### AVAILABLE DATA

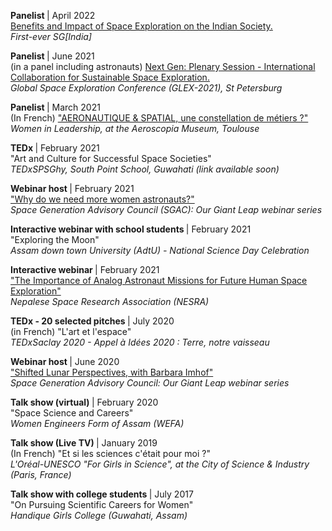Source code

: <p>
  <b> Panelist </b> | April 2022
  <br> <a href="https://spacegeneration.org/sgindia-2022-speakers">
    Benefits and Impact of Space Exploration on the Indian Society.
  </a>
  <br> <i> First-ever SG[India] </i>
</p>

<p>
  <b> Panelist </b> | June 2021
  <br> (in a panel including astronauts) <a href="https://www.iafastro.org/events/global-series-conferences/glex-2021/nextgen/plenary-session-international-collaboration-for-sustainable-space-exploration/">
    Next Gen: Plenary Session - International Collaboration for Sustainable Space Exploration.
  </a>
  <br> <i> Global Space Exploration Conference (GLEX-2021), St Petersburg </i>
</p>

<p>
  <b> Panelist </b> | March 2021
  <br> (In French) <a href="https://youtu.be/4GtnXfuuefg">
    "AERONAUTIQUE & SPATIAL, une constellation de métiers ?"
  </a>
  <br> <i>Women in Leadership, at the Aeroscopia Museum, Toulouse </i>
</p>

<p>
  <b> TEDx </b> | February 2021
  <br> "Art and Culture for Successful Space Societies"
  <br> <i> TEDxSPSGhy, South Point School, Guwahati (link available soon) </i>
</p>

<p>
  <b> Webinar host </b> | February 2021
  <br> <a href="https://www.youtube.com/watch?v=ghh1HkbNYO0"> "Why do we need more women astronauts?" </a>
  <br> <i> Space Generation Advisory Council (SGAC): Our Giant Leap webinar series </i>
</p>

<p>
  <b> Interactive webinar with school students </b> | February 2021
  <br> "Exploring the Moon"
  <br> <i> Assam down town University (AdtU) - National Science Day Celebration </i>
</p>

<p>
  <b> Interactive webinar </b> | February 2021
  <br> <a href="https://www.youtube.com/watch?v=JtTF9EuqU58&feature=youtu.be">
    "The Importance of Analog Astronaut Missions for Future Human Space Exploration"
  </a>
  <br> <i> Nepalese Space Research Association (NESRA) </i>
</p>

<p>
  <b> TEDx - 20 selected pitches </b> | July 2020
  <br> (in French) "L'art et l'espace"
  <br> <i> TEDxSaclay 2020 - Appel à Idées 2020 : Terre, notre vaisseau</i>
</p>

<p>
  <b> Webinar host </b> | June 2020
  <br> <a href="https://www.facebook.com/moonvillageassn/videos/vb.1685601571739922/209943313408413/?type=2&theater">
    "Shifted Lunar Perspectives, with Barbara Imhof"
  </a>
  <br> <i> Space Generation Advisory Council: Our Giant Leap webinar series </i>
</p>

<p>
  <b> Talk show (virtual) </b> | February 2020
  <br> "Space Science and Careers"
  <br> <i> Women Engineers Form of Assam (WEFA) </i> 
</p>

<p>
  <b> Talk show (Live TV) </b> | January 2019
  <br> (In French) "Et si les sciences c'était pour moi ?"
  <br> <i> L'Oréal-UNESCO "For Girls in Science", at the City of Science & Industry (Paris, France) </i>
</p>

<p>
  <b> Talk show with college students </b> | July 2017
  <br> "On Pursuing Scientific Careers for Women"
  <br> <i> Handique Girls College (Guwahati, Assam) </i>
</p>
---
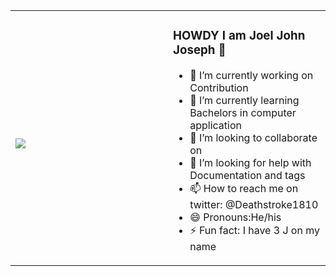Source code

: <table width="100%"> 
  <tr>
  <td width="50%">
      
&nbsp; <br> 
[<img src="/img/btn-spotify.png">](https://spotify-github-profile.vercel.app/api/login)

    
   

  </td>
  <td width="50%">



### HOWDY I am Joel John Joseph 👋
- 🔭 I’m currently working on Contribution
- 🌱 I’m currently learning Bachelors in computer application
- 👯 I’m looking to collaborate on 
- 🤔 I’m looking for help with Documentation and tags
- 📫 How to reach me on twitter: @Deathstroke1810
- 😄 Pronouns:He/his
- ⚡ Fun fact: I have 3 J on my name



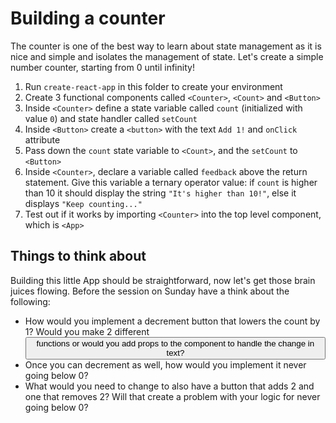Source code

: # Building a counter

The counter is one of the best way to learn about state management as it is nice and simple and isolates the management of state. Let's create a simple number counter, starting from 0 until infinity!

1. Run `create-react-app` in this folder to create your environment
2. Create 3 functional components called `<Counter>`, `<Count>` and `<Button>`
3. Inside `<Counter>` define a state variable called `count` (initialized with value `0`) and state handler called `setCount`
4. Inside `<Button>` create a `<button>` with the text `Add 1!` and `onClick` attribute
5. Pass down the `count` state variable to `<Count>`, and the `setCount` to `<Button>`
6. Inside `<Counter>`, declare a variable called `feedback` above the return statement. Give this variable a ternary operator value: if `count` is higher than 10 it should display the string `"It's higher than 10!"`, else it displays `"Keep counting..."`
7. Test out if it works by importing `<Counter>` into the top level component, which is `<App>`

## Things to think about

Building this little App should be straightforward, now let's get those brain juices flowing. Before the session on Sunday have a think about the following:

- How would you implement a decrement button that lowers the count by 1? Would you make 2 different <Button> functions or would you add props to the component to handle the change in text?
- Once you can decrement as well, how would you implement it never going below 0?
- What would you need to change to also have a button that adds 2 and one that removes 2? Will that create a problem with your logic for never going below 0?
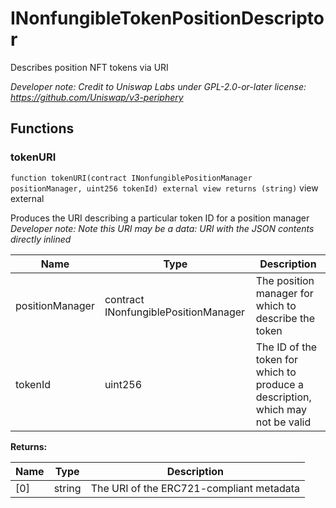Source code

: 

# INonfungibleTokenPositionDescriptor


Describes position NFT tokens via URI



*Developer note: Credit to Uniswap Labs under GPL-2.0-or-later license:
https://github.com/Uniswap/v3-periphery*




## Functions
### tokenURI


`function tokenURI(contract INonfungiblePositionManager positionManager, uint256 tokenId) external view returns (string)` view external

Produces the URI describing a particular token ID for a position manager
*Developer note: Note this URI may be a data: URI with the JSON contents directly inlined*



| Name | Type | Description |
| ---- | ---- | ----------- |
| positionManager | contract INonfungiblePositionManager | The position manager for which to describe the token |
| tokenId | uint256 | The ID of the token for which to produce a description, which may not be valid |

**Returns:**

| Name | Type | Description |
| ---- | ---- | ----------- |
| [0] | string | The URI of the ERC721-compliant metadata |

### WORK TASK
Copy out each line of the listing that holds the string "think".

### RESULT FOR THIS TASK
## Things to think about
Building this little App should be straightforward, now let's get those brain juices flowing. Before the session on Sunday have a think about the following:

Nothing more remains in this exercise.